Provided records Block Start

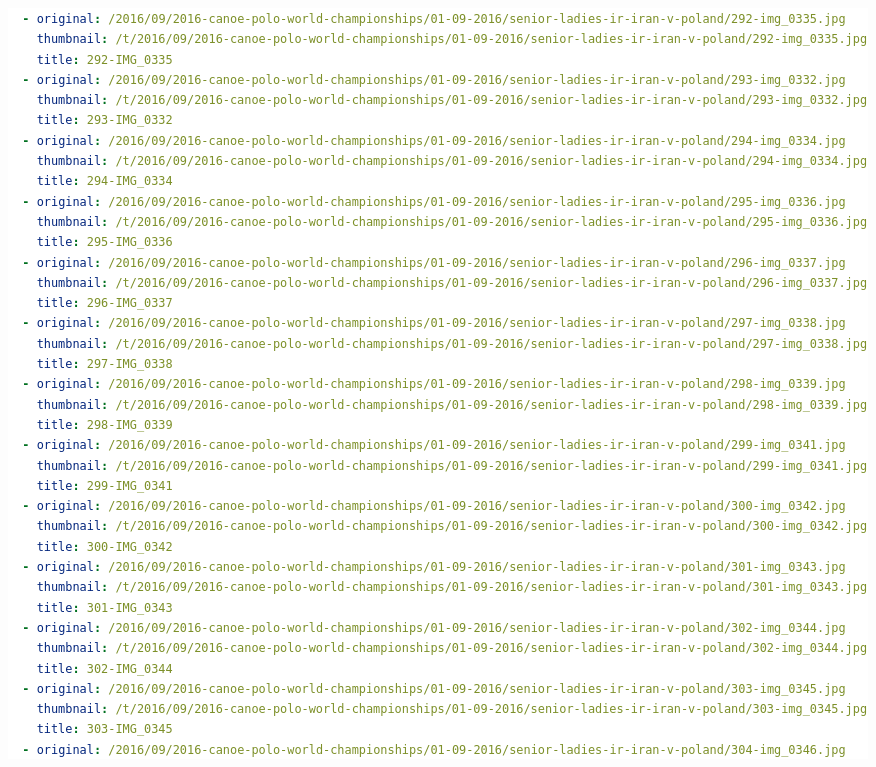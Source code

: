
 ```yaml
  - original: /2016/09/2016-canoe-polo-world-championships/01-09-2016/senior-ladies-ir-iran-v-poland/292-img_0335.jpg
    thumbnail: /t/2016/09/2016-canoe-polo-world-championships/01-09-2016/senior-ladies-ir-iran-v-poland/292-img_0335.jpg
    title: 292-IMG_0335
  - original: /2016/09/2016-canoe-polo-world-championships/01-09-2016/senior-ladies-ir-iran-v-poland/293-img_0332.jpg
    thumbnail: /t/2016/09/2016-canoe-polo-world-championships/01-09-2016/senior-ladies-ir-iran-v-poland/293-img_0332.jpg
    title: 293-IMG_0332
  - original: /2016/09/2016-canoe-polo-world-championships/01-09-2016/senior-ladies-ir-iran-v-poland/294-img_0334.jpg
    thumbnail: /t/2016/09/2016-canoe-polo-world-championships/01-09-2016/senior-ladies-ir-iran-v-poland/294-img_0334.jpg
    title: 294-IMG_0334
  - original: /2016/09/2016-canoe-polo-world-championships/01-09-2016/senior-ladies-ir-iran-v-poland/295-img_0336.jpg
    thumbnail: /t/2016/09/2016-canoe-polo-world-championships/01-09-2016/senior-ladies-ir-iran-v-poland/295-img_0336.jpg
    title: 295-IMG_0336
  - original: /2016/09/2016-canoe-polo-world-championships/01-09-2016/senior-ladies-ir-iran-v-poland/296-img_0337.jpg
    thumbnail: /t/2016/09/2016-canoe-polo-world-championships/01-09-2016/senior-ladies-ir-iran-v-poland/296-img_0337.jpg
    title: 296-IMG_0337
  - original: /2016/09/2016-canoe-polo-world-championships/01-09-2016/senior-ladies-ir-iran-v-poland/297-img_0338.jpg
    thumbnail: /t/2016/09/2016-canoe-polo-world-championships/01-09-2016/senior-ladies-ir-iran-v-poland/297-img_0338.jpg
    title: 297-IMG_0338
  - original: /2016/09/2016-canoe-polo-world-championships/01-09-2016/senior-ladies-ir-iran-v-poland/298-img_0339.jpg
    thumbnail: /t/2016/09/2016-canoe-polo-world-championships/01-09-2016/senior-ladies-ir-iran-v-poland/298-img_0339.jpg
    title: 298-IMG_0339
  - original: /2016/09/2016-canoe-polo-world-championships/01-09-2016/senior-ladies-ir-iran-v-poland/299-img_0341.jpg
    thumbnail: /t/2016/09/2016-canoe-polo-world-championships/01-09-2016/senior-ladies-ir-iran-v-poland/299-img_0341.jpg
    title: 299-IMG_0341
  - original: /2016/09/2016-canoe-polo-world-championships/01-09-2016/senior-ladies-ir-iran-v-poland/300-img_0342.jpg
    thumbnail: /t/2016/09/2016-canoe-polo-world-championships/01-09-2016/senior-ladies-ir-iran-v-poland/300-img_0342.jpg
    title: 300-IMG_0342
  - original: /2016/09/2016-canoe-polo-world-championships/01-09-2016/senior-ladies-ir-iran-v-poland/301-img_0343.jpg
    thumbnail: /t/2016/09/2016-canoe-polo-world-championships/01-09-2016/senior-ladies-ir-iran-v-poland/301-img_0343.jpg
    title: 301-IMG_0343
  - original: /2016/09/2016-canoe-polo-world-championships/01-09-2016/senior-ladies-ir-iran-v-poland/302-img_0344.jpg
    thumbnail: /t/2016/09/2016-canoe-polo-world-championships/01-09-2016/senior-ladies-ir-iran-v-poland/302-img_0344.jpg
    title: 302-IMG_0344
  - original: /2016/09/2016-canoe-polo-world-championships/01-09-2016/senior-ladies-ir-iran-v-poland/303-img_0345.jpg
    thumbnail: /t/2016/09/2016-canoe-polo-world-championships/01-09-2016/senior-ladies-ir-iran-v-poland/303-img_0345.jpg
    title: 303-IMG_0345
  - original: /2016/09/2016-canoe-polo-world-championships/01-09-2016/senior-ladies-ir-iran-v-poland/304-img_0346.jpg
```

Provided records Block End

Of the lines in the data, report each one containing the string "title".

    title: 292-IMG_0335
    title: 293-IMG_0332
    title: 294-IMG_0334
    title: 295-IMG_0336
    title: 296-IMG_0337
    title: 297-IMG_0338
    title: 298-IMG_0339
    title: 299-IMG_0341
    title: 300-IMG_0342
    title: 301-IMG_0343
    title: 302-IMG_0344
    title: 303-IMG_0345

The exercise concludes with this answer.